EXERCISE MATERIALS Block Start

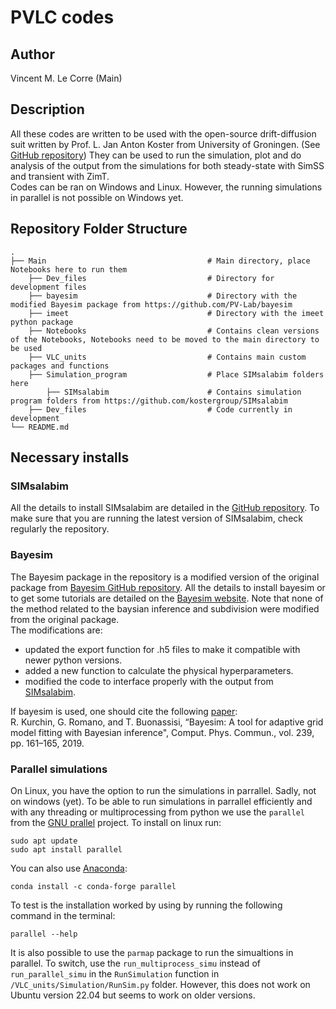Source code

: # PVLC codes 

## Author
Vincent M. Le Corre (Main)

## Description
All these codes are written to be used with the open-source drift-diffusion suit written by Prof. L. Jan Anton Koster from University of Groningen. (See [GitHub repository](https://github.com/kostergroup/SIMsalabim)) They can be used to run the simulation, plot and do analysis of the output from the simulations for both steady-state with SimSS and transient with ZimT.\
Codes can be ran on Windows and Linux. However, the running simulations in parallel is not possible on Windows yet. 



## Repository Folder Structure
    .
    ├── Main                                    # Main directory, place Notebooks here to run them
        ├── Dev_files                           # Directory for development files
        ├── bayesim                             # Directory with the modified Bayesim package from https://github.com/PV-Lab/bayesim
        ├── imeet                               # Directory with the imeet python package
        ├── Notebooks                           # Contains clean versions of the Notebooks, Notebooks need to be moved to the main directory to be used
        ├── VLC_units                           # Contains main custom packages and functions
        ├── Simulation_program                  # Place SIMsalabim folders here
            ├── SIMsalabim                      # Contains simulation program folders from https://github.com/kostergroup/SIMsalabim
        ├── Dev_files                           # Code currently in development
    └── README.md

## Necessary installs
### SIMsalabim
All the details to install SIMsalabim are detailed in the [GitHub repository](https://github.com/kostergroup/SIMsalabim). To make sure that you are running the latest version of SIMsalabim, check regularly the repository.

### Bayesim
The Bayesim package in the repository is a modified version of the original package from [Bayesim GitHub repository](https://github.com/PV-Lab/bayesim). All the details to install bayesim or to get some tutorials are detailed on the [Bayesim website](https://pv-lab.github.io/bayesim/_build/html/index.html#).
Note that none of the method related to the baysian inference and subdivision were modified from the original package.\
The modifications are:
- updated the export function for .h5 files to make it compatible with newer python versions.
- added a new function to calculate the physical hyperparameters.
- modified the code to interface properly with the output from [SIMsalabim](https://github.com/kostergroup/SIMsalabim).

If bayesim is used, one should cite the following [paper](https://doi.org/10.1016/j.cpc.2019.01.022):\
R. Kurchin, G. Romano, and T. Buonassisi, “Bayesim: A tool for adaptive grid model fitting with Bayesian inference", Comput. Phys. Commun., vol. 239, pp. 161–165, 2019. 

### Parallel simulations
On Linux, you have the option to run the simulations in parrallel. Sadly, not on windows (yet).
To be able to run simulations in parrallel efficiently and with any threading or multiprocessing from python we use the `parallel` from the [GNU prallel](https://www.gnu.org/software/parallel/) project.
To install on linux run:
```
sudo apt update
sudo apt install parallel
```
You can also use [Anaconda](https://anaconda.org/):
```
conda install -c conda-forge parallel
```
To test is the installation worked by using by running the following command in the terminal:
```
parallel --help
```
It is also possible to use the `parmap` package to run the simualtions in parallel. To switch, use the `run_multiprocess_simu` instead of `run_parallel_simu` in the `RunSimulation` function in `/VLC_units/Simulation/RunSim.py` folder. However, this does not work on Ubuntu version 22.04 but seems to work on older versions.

EXERCISE MATERIALS Block End

-- WHAT YOU HAVE TO DO --
Say how many lines in the entries above contain the string "here". Give the number by itself.

-- RESULT OF THIS EXERCISE --
2